もちろん私はただの観客なので、報道などで表に出て来ている情報しか知り得ません。
でもこっそり今から言うと、当初トキオ役を演じる予定だった役者さんに関しては、実は一抹の不安を抱いていました。
配役が発表されて一発目のインタビューからあんまり熱量が感じられないというか、フィギュアやスケートに余り興味ない方なのかなという印象で。
その不安も稽古を重ねて行けば払拭されるのかなーと思っていたら、違う形で払拭されてしまったっていうね。
そして急遽代役に決まった大野拓朗さん。
イケメンでスタイル良い。
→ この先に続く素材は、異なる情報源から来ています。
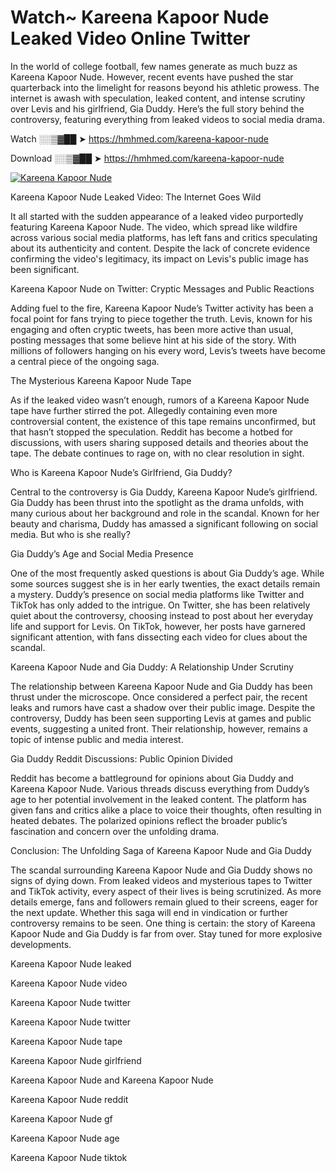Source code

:# Watch~ Kareena Kapoor Nude Leaked Video Online Twitter

In the world of college football, few names generate as much buzz as Kareena Kapoor Nude. However, recent events have pushed the star quarterback into the limelight for reasons beyond his athletic prowess. The internet is awash with speculation, leaked content, and intense scrutiny over Levis and his girlfriend, Gia Duddy. Here’s the full story behind the controversy, featuring everything from leaked videos to social media drama.

Watch ░░▒▓██ ➤ https://hmhmed.com/kareena-kapoor-nude

Download ░░▒▓██ ➤ https://hmhmed.com/kareena-kapoor-nude

[![Kareena Kapoor Nude](https://i.imgur.com/dJHk4Zq.gif)](https://hmhmed.com/kareena-kapoor-nude)

Kareena Kapoor Nude Leaked Video: The Internet Goes Wild

It all started with the sudden appearance of a leaked video purportedly featuring Kareena Kapoor Nude. The video, which spread like wildfire across various social media platforms, has left fans and critics speculating about its authenticity and content. Despite the lack of concrete evidence confirming the video's legitimacy, its impact on Levis's public image has been significant.

Kareena Kapoor Nude on Twitter: Cryptic Messages and Public Reactions

Adding fuel to the fire, Kareena Kapoor Nude’s Twitter activity has been a focal point for fans trying to piece together the truth. Levis, known for his engaging and often cryptic tweets, has been more active than usual, posting messages that some believe hint at his side of the story. With millions of followers hanging on his every word, Levis’s tweets have become a central piece of the ongoing saga.

The Mysterious Kareena Kapoor Nude Tape

As if the leaked video wasn’t enough, rumors of a Kareena Kapoor Nude tape have further stirred the pot. Allegedly containing even more controversial content, the existence of this tape remains unconfirmed, but that hasn’t stopped the speculation. Reddit has become a hotbed for discussions, with users sharing supposed details and theories about the tape. The debate continues to rage on, with no clear resolution in sight.

Who is Kareena Kapoor Nude’s Girlfriend, Gia Duddy?

Central to the controversy is Gia Duddy, Kareena Kapoor Nude’s girlfriend. Gia Duddy has been thrust into the spotlight as the drama unfolds, with many curious about her background and role in the scandal. Known for her beauty and charisma, Duddy has amassed a significant following on social media. But who is she really?

Gia Duddy’s Age and Social Media Presence

One of the most frequently asked questions is about Gia Duddy’s age. While some sources suggest she is in her early twenties, the exact details remain a mystery. Duddy’s presence on social media platforms like Twitter and TikTok has only added to the intrigue. On Twitter, she has been relatively quiet about the controversy, choosing instead to post about her everyday life and support for Levis. On TikTok, however, her posts have garnered significant attention, with fans dissecting each video for clues about the scandal.

Kareena Kapoor Nude and Gia Duddy: A Relationship Under Scrutiny

The relationship between Kareena Kapoor Nude and Gia Duddy has been thrust under the microscope. Once considered a perfect pair, the recent leaks and rumors have cast a shadow over their public image. Despite the controversy, Duddy has been seen supporting Levis at games and public events, suggesting a united front. Their relationship, however, remains a topic of intense public and media interest.

Gia Duddy Reddit Discussions: Public Opinion Divided

Reddit has become a battleground for opinions about Gia Duddy and Kareena Kapoor Nude. Various threads discuss everything from Duddy’s age to her potential involvement in the leaked content. The platform has given fans and critics alike a place to voice their thoughts, often resulting in heated debates. The polarized opinions reflect the broader public’s fascination and concern over the unfolding drama.

Conclusion: The Unfolding Saga of Kareena Kapoor Nude and Gia Duddy

The scandal surrounding Kareena Kapoor Nude and Gia Duddy shows no signs of dying down. From leaked videos and mysterious tapes to Twitter and TikTok activity, every aspect of their lives is being scrutinized. As more details emerge, fans and followers remain glued to their screens, eager for the next update. Whether this saga will end in vindication or further controversy remains to be seen. One thing is certain: the story of Kareena Kapoor Nude and Gia Duddy is far from over. Stay tuned for more explosive developments.

Kareena Kapoor Nude leaked

Kareena Kapoor Nude video

Kareena Kapoor Nude twitter

Kareena Kapoor Nude twitter

Kareena Kapoor Nude tape

Kareena Kapoor Nude girlfriend

Kareena Kapoor Nude and Kareena Kapoor Nude

Kareena Kapoor Nude reddit

Kareena Kapoor Nude gf

Kareena Kapoor Nude age

Kareena Kapoor Nude tiktok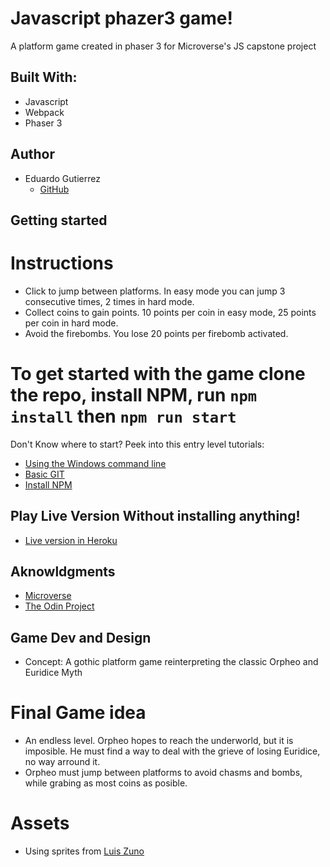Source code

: # Javascript phazer3 game!

A platform game created in phaser 3 for Microverse's JS capstone project

## Built With:

- Javascript
- Webpack
- Phaser 3

## Author

- Eduardo Gutierrez 
  - [GitHub](https://github.com/fedgut/)

## Getting started

# Instructions
 - Click to jump between platforms. In easy mode you can jump 3 consecutive times, 2 times in hard mode. 
 - Collect coins to gain points. 10 points per coin in easy mode, 25 points per coin in hard mode.
 - Avoid the firebombs. You lose 20 points per firebomb activated. 

# To get started with the game clone the repo, install NPM, run `npm install` then `npm run start`
Don't Know where to start? Peek into this entry level tutorials: 
 - [Using the Windows command line](https://youtu.be/MBBWVgE0ewk)
 - [Basic GIT](http://rogerdudler.github.io/git-guide/)
 - [Install NPM](https://www.npmjs.com/get-npm)

## Play Live Version Without installing anything!
  - [Live version in Heroku](https://thawing-beyond-66641.herokuapp.com/)

## Aknowldgments

- [Microverse](https://www.microverse.org/)
- [The Odin Project](https://www.theodinproject.com)

## Game Dev and Design

- Concept: A gothic platform game reinterpreting the classic Orpheo and Euridice Myth

# Final Game idea
 - An endless level. Orpheo hopes to reach the underworld, but it is imposible. He must find a way to deal with the grieve of losing Euridice, no way arround it. 
 - Orpheo must jump between platforms to avoid chasms and bombs, while grabing as most coins as posible.

# Assets
- Using sprites from [Luis Zuno](https://www.patreon.com/ansimuz)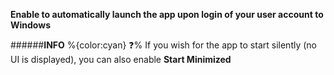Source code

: **Enable to automatically launch the app upon login of your user account to Windows**

######__INFO__
 %{color:cyan} ❓% If you wish for the app to start silently (no UI is displayed), you can also enable **Start Minimized**

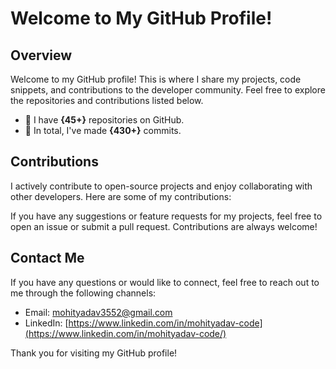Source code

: # Welcome to My GitHub Profile!

## Overview

Welcome to my GitHub profile! This is where I share my projects, code snippets, and contributions to the developer community. Feel free to explore the repositories and contributions listed below.

- 🔭 I have **{45+}** repositories on GitHub.
- 🌱 In total, I've made **{430+}** commits.

## Contributions

I actively contribute to open-source projects and enjoy collaborating with other developers. Here are some of my contributions:

If you have any suggestions or feature requests for my projects, feel free to open an issue or submit a pull request. Contributions are always welcome!

## Contact Me

If you have any questions or would like to connect, feel free to reach out to me through the following channels:

- Email: [mohityadav3552@gmail.com](mailto:mohityadav3552@gmail.com)
- LinkedIn: [https://www.linkedin.com/in/mohityadav-code](https://www.linkedin.com/in/mohityadav-code/)

Thank you for visiting my GitHub profile!

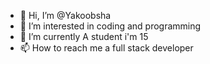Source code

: - 👋 Hi, I’m @Yakoobsha
- 👀 I’m interested in coding  and programming
- 🌱 I’m currently A student i'm 15
- 📫 How to reach me a full stack developer

<!---
Yakoobsha/Yakoobsha is a ✨ special ✨ repository because its `README.md` (this file) appears on your GitHub profile.
You can click the Preview link to take a look at your changes.
--->
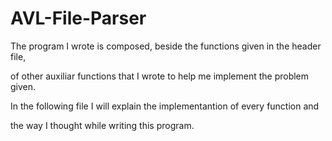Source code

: # AVL-File-Parser

The program I wrote is composed, beside the functions given in the header file,

of other auxiliar functions that I wrote to help me implement the problem given.

In the following file I will explain the implementantion of every function and

the way I thought while writing this program.
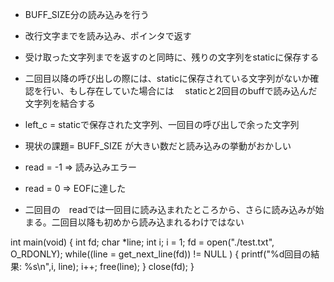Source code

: 
* BUFF_SIZE分の読み込みを行う
* 改行文字までを読み込み、ポインタで返す
* 受け取った文字列までを返すのと同時に、残りの文字列をstaticに保存する
* 二回目以降の呼び出しの際には、staticに保存されている文字列がないか確認を行い、もし存在していた場合には
　staticと2回目のbuffで読み込んだ文字列を結合する

* left_c = staticで保存された文字列、一回目の呼び出しで余った文字列
* 現状の課題=  BUFF_SIZE が大きい数だと読み込みの挙動がおかしい
* read = -1 => 読み込みエラー
* read = 0 => EOFに達した
* 二回目の　readでは一回目に読み込まれたところから、さらに読み込みが始まる。二回目以降も初めから読み込まれるわけではない



int main(void)
{
    int fd;
    char *line;
    int i;
    i = 1;
    fd = open("./test.txt", O_RDONLY);
    while((line = get_next_line(fd)) != NULL ) {
      printf("%d回目の結果: %s\n",i, line);
      i++;
      free(line);
    }
    close(fd);
}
だけでなく、何か言動がパワフルだしスケーターへのリスペクトもしっかり感じるしスケートへの取組も前向きだし上達早いし大ちゃんや他のメンバーとも速攻で打ち解けてるし。
X(旧Twitter)で反応しているファンの方たちも雰囲気が良くて、こんな人たちに応援されている大野さんもきっといい人に違いないと思ったものです。
歌子先生のお言葉「大輔はいつも必要な人を連れて来る」を思い出したのは私だけではないはず。
なので、今回の事で初めて知った方にも関わらず、「待ってました!」って思いました。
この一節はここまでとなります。